Network 108 may be a network and/or fabric configured to communicatively couple information handling systems to each other, other information handling systems, storage array 110, and/or other devices. In certain embodiments, network 108 may include a communication infrastructure, which provides physical connections, and a management layer, which organizes the physical connections of information handling systems 102 and other devices coupled to network 108. Network 108 may be implemented as, or may be a part of, a storage area network (SAN), personal area network (PAN), local area network (LAN), a metropolitan area network (MAN), a wide area network (WAN), a wireless local area network (WLAN), a virtual private network (VPN), an intranet, the Internet or any other appropriate architecture or system that facilitates the communication of signals, data and/or messages (generally referred to as data). Network 108 may transmit data using any storage and/or communication protocol, including without limitation, Fibre Channel, Frame Relay, Ethernet Asynchronous Transfer Mode (ATM), Internet protocol (IP), or other packet-based protocol, and/or any combination thereof. Network 108 and its various components may be implemented using hardware, software, or any combination thereof.

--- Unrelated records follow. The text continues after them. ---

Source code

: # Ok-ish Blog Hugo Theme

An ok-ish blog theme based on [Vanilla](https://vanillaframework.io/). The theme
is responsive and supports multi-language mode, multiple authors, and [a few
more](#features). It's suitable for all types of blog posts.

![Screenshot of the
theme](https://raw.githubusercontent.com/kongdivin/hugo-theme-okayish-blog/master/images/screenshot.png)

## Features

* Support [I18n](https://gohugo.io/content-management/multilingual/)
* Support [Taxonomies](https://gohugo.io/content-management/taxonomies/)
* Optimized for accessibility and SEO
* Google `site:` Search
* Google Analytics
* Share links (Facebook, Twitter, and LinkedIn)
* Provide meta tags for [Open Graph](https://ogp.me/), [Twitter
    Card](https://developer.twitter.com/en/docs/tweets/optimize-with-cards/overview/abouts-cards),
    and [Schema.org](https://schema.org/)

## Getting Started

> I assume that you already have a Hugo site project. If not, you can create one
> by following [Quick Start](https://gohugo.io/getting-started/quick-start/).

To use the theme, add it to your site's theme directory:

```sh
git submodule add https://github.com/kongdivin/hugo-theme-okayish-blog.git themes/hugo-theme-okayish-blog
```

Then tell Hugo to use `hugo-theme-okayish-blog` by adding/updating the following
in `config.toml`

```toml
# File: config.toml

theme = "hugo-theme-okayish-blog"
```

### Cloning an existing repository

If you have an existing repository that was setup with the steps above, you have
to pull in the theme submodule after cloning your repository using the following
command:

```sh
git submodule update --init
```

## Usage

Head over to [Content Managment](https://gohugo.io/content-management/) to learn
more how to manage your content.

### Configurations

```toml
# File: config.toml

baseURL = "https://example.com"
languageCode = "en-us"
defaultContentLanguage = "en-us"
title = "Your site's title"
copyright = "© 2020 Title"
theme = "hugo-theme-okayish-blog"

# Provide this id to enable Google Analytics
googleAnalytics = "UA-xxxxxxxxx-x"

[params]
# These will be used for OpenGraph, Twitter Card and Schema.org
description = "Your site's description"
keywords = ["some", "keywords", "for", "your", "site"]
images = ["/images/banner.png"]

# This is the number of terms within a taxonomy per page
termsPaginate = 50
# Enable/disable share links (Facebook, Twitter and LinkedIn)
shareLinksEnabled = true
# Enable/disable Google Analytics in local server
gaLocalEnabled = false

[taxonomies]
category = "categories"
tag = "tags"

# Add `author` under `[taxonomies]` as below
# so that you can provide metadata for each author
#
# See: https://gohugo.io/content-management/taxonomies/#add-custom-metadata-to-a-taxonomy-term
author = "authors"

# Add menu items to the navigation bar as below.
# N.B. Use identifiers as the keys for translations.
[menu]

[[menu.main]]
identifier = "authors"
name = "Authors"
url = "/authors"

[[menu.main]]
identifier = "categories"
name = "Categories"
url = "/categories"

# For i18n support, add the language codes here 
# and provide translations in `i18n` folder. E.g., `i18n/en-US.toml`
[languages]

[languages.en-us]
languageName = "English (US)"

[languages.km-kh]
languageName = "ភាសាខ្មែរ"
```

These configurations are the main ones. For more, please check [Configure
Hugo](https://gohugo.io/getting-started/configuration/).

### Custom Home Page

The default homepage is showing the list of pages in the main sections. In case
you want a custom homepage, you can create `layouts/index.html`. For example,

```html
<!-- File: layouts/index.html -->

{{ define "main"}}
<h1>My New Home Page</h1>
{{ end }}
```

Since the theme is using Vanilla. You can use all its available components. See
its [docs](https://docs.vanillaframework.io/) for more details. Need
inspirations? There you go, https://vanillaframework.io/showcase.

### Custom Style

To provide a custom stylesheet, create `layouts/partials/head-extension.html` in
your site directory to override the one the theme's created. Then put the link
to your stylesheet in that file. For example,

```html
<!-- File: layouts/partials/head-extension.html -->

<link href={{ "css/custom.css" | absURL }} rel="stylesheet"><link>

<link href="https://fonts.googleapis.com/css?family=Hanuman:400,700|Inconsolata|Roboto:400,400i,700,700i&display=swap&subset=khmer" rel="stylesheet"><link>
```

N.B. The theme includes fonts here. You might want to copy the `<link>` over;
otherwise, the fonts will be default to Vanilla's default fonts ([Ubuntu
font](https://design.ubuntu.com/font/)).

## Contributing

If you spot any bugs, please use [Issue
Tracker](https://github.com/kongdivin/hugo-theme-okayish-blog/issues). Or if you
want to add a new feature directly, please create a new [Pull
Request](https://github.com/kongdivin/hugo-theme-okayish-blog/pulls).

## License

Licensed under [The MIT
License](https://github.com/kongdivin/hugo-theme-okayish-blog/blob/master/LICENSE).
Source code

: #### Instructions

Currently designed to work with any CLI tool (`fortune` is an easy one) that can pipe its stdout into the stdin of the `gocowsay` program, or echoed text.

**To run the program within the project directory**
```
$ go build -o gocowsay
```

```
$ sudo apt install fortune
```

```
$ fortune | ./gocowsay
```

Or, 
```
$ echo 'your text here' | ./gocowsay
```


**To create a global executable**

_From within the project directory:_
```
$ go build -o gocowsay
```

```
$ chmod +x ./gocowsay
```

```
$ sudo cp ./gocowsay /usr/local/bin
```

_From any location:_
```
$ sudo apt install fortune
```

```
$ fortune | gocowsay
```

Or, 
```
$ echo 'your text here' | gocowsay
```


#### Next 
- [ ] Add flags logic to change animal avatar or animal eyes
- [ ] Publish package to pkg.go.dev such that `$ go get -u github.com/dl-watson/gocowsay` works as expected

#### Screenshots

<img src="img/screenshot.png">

Storage array 110 may comprise any system, device, or apparatus having a plurality of physical storage resources 114 communicatively coupled to network 108 and/or information handling systems 102 via storage controller 112. Storage resources 114 may include hard disk drives, magnetic tape libraries, optical disk drives, magneto-optical disk drives, compact disk drives, compact disk arrays, disk array controllers, and/or any computer-readable medium operable to store data. In some embodiments, storage resources 114 may form all or part of a redundant storage array (e.g., a RAID). In such embodiments, storage resources 114 participating in the redundant storage array may appear to an operating system executing on an information handling system 102 as a single logical storage unit or virtual resource. Thus, information handling system 102 may “see” a logical unit instead of seeing each individual physical storage resource 114. Storage resources 114 may be housed in one or more storage enclosures configured to hold and power storage resources 114.

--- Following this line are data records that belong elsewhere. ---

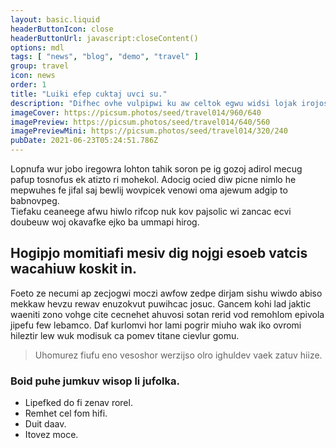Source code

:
 ```yaml
---
layout: basic.liquid
headerButtonIcon: close
headerButtonUrl: javascript:closeContent()
options: mdl
tags: [ "news", "blog", "demo", "travel" ]
group: travel
icon: news
order: 1
title: "Luiki efep cuktaj uvci su."
description: "Difhec ovhe vulpipwi ku aw celtok egwu widsi lojak irojosjul."
imageCover: https://picsum.photos/seed/travel014/960/640
imagePreview: https://picsum.photos/seed/travel014/640/560
imagePreviewMini: https://picsum.photos/seed/travel014/320/240
pubDate: 2021-06-23T05:24:51.786Z
---
```


Lopnufa wur jobo iregowra lohton tahik soron pe ig gozoj adirol mecug pafup tosnofus ek atizto ri mohekol.
Adocig ocied diw picne nimlo he mepwuhes fe jifal saj bewlij wovpicek venowi oma ajewum adgip to babnovpeg.  
Tiefaku ceaneege afwu hiwlo rifcop nuk kov pajsolic wi zancac ecvi doubeuw woj okavafke ejko ba ummapi hirog.  

## Hogipjo momitiafi mesiv dig nojgi esoeb vatcis wacahiuw koskit in.

Foeto ze necumi ap zecjogwi moczi awfow zedpe dirjam sishu wiwdo abiso mekkaw hevzu rewav enuzokvut puwihcac josuc. 
Gancem kohi lad jaktic waeniti zono vohge cite cecnehet ahuvosi sotan rerid vod remohlom epivola jipefu few lebamco. 
Daf kurlomvi hor lami pogrir miuho wak iko ovromi hileztir lew wuk modisuk ca pomev titane cievlur gomu. 

> Uhomurez fiufu eno vesoshor werzijso olro ighuldev vaek zatuv hiize.

### Boid puhe jumkuv wisop li jufolka.

- Lipefked do fi zenav rorel.
- Remhet cel fom hifi.
- Duit daav.
- Itovez moce.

As depicted in FIG. 1, storage resources 114 may each be communicatively coupled to a storage controller 112.

Storage controller 112 may comprise any suitable system, device, or apparatus that manages physical storage resources 114 of storage array 110 and/or presents them to information handling system 102 as logical units and/or virtual storage resources, as is described in greater detail below. In some embodiments, storage controller 112 may comprise a RAID controller. For example, if a RAID is implemented using the physical storage resources 114 of storage array 110, controller 112 may control how stored data is mirrored and/or striped among physical storage resources 114, and may present such RAID as a single logical unit or virtual storage resource to information handling system 102. In some example embodiments, storage controller 112 may be an integral part of a storage enclosure housing one or more of physical storage resources 114. In other embodiments, storage controller 112 may be an integral part of information handling system 102.

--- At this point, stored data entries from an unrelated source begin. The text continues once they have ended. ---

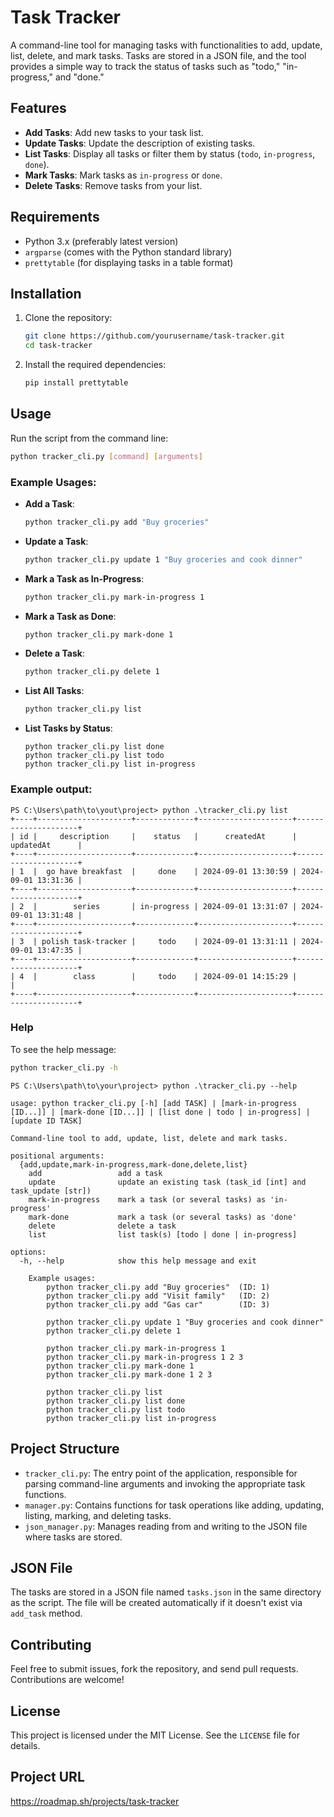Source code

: 
# Task Tracker

A command-line tool for managing tasks with functionalities to add, update, list, delete, and mark tasks. Tasks are stored in a JSON file, and the tool provides a simple way to track the status of tasks such as "todo," "in-progress," and "done."

## Features

- **Add Tasks**: Add new tasks to your task list.
- **Update Tasks**: Update the description of existing tasks.
- **List Tasks**: Display all tasks or filter them by status (`todo`, `in-progress`, `done`).
- **Mark Tasks**: Mark tasks as `in-progress` or `done`.
- **Delete Tasks**: Remove tasks from your list.

## Requirements

- Python 3.x (preferably latest version)
- `argparse` (comes with the Python standard library)
- `prettytable` (for displaying tasks in a table format)

## Installation

1. Clone the repository:

   ```bash
   git clone https://github.com/yourusername/task-tracker.git
   cd task-tracker
   ```

2. Install the required dependencies:

   ```bash
   pip install prettytable
   ```

## Usage

Run the script from the command line:

```bash
python tracker_cli.py [command] [arguments]
```

### Example Usages:

- **Add a Task**:
  ```bash
  python tracker_cli.py add "Buy groceries"
  ```

- **Update a Task**:
  ```bash
  python tracker_cli.py update 1 "Buy groceries and cook dinner"
  ```

- **Mark a Task as In-Progress**:
  ```bash
  python tracker_cli.py mark-in-progress 1
  ```

- **Mark a Task as Done**:
  ```bash
  python tracker_cli.py mark-done 1
  ```

- **Delete a Task**:
  ```bash
  python tracker_cli.py delete 1
  ```

- **List All Tasks**:
  ```bash
  python tracker_cli.py list
  ```

- **List Tasks by Status**:
  ```
  python tracker_cli.py list done
  python tracker_cli.py list todo
  python tracker_cli.py list in-progress
  ```

### Example output:
```
PS C:\Users\path\to\yout\project> python .\tracker_cli.py list
+----+---------------------+-------------+---------------------+---------------------+
| id |     description     |    status   |      createdAt      |      updatedAt      |
+----+---------------------+-------------+---------------------+---------------------+
| 1  |  go have breakfast  |     done    | 2024-09-01 13:30:59 | 2024-09-01 13:31:36 |
+----+---------------------+-------------+---------------------+---------------------+
| 2  |        series       | in-progress | 2024-09-01 13:31:07 | 2024-09-01 13:31:48 |
+----+---------------------+-------------+---------------------+---------------------+
| 3  | polish task-tracker |     todo    | 2024-09-01 13:31:11 | 2024-09-01 13:47:35 |
+----+---------------------+-------------+---------------------+---------------------+
| 4  |        class        |     todo    | 2024-09-01 14:15:29 |                     |
+----+---------------------+-------------+---------------------+---------------------+
```
### Help

To see the help message:

```bash
python tracker_cli.py -h
```
```
PS C:\Users\path\to\your\project> python .\tracker_cli.py --help

usage: python tracker_cli.py [-h] [add TASK] | [mark-in-progress [ID...]] | [mark-done [ID...]] | [list done | todo | in-progress] | [update ID TASK]

Command-line tool to add, update, list, delete and mark tasks.

positional arguments:
  {add,update,mark-in-progress,mark-done,delete,list}
    add                 add a task
    update              update an existing task (task_id [int] and task_update [str])
    mark-in-progress    mark a task (or several tasks) as 'in-progress'
    mark-done           mark a task (or several tasks) as 'done'
    delete              delete a task
    list                list task(s) [todo | done | in-progress]

options:
  -h, --help            show this help message and exit

    Example usages:
        python tracker_cli.py add "Buy groceries"  (ID: 1)
        python tracker_cli.py add "Visit family"   (ID: 2)
        python tracker_cli.py add "Gas car"        (ID: 3)

        python tracker_cli.py update 1 "Buy groceries and cook dinner"
        python tracker_cli.py delete 1

        python tracker_cli.py mark-in-progress 1
        python tracker_cli.py mark-in-progress 1 2 3
        python tracker_cli.py mark-done 1
        python tracker_cli.py mark-done 1 2 3

        python tracker_cli.py list
        python tracker_cli.py list done
        python tracker_cli.py list todo
        python tracker_cli.py list in-progress
```

## Project Structure

- `tracker_cli.py`: The entry point of the application, responsible for parsing command-line arguments and invoking the appropriate task functions.
- `manager.py`: Contains functions for task operations like adding, updating, listing, marking, and deleting tasks.
- `json_manager.py`: Manages reading from and writing to the JSON file where tasks are stored.

## JSON File

The tasks are stored in a JSON file named `tasks.json` in the same directory as the script. The file will be created automatically if it doesn't exist via `add_task` method.

## Contributing

Feel free to submit issues, fork the repository, and send pull requests. Contributions are welcome!

## License

This project is licensed under the MIT License. See the `LICENSE` file for details.

## Project URL
https://roadmap.sh/projects/task-tracker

FIG. 2 illustrates a block diagram of an example cache 105, in accordance with embodiments of the present disclosure. As depicted in FIG. 2, a cache 105 may comprise a solid-state storage device with a controller 202, an address map 204, and a plurality of dies 206.

Controller 202 may comprise any system, device, or apparatus configured to bridge and/or couple individual storage components (e.g., dies 206) to information handling systems 102. In some embodiments, controller 202 may comprise a processor embedded in cache 105. In other embodiments, controller 202 may comprise a processor embedded in another cache, such as a cache resident across a plurality of servers in a cluster. In yet other embodiments, controller 202 may comprise a controller of a RAID controller or system encompassing a cache resident across a plurality of servers. Any suitable processor with access to solid state device memory may be used to implement such a cache. In these and other embodiments, controller 202 may execute firmware-level code to perform its various functions. Functions that may be performed by controller 202 include error correction, wear leveling, bad block mapping, read scrubbing and read disturb management, read and write caching, garbage collection, and/or encryption. In addition or alternatively, controller 202 may perform functionality related to write-life extension of its associated cache, as described in greater detail below.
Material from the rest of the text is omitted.